Democrats had warned members to avoid booing or heckling the president, and for the most part they did. There were audible guffaws when Trump bragged about “draining the swamp” and groans when he discussed a newly created federal office that serves to advocate for victims of crimes committed by undocumented immigrants.

But no one shouted “you lie” or audibly disrupted the speech. The most gauche displays where when two Democratic members gave thumbs down signs when Trump called for the repeal and replacement of Obamacare and when New York congressman Joe Crowley shook his hand in the air after Trump said “the time for trivial fights is over”. It was apparently a reference to the many trivial fights that Trump has engaged in, including debates over the size of his hands and the number of people who attended his inauguration.
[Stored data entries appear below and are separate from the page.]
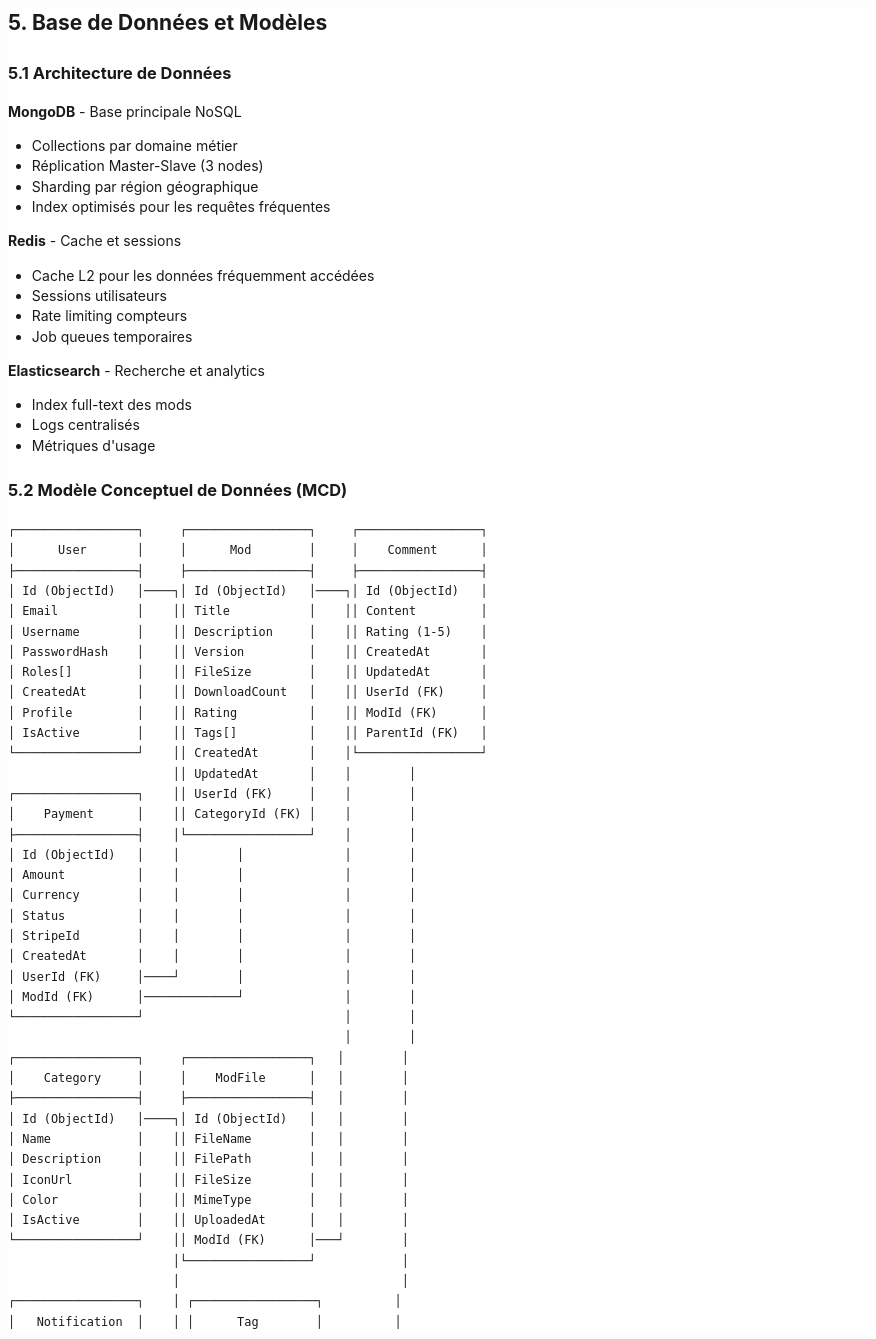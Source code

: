 ## 5. Base de Données et Modèles

### 5.1 Architecture de Données

**MongoDB** - Base principale NoSQL
- Collections par domaine métier
- Réplication Master-Slave (3 nodes)
- Sharding par région géographique
- Index optimisés pour les requêtes fréquentes

**Redis** - Cache et sessions
- Cache L2 pour les données fréquemment accédées
- Sessions utilisateurs
- Rate limiting compteurs
- Job queues temporaires

**Elasticsearch** - Recherche et analytics
- Index full-text des mods
- Logs centralisés
- Métriques d'usage

### 5.2 Modèle Conceptuel de Données (MCD)

```
┌─────────────────┐     ┌─────────────────┐     ┌─────────────────┐
│      User       │     │      Mod        │     │    Comment      │
├─────────────────┤     ├─────────────────┤     ├─────────────────┤
│ Id (ObjectId)   │────┐│ Id (ObjectId)   │────┐│ Id (ObjectId)   │
│ Email           │    ││ Title           │    ││ Content         │
│ Username        │    ││ Description     │    ││ Rating (1-5)    │
│ PasswordHash    │    ││ Version         │    ││ CreatedAt       │
│ Roles[]         │    ││ FileSize        │    ││ UpdatedAt       │
│ CreatedAt       │    ││ DownloadCount   │    ││ UserId (FK)     │
│ Profile         │    ││ Rating          │    ││ ModId (FK)      │
│ IsActive        │    ││ Tags[]          │    ││ ParentId (FK)   │
└─────────────────┘    ││ CreatedAt       │    │└─────────────────┘
                       ││ UpdatedAt       │    │        │
┌─────────────────┐    ││ UserId (FK)     │    │        │
│    Payment      │    ││ CategoryId (FK) │    │        │
├─────────────────┤    │└─────────────────┘    │        │
│ Id (ObjectId)   │    │        │              │        │
│ Amount          │    │        │              │        │
│ Currency        │    │        │              │        │
│ Status          │    │        │              │        │
│ StripeId        │    │        │              │        │
│ CreatedAt       │    │        │              │        │
│ UserId (FK)     │────┘        │              │        │
│ ModId (FK)      │─────────────┘              │        │
└─────────────────┘                            │        │
                                               │        │
┌─────────────────┐     ┌─────────────────┐   │        │
│    Category     │     │    ModFile      │   │        │
├─────────────────┤     ├─────────────────┤   │        │
│ Id (ObjectId)   │────┐│ Id (ObjectId)   │   │        │
│ Name            │    ││ FileName        │   │        │
│ Description     │    ││ FilePath        │   │        │
│ IconUrl         │    ││ FileSize        │   │        │
│ Color           │    ││ MimeType        │   │        │
│ IsActive        │    ││ UploadedAt      │   │        │
└─────────────────┘    ││ ModId (FK)      │───┘        │
                       │└─────────────────┘            │
                       │                               │
┌─────────────────┐    │ ┌─────────────────┐          │
│   Notification  │    │ │      Tag        │          │
```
Many Democratic women notably wore white, the color of suffrage and symbolic of protest and across the chamber, Democrats rarely applauded even for things where they agreed with Trump. In contrast to past speeches to Congress, where presidents received bipartisan applause for noncontroversial platitudes, many Democrats sat on their hands, refusing to acknowledge even the most anodyne statement from the president.

The only Democrat to stand with any frequency was Senator Joe Manchin, a moderate who is running for re-election in 2018 in West Virginia, a state where Trump had his strongest performance, winning nearly 70% of the vote.

Many Democrats did not even stand for a call for a major increase in infrastructure spending, something where Trump has long diverged with many in his own party. One Democrat urged others to stand as many Republicans sat awkwardly, eventually, tentatively, standing in support of their party’s leader.

Trump’s speech is not likely to change the political landscape. We have been here before, where he has seemed presidential on one day and launched a 6am tweet storm the next, making any gains in gravitas temporary. But the occasion did show how divided the country and this Congress is. When Democrats won’t even stand or clap when Trump is talking about a fallen soldier, it’s not likely that they will be willing to make deals on infrastructure, let alone controversial topics like immigration reform.

It does not matter what Trump says or how formal the setting within which he speaks. No matter what words come out of Trump’s mouth, Democrats are only going to ever hear the echoes of “lock her up”.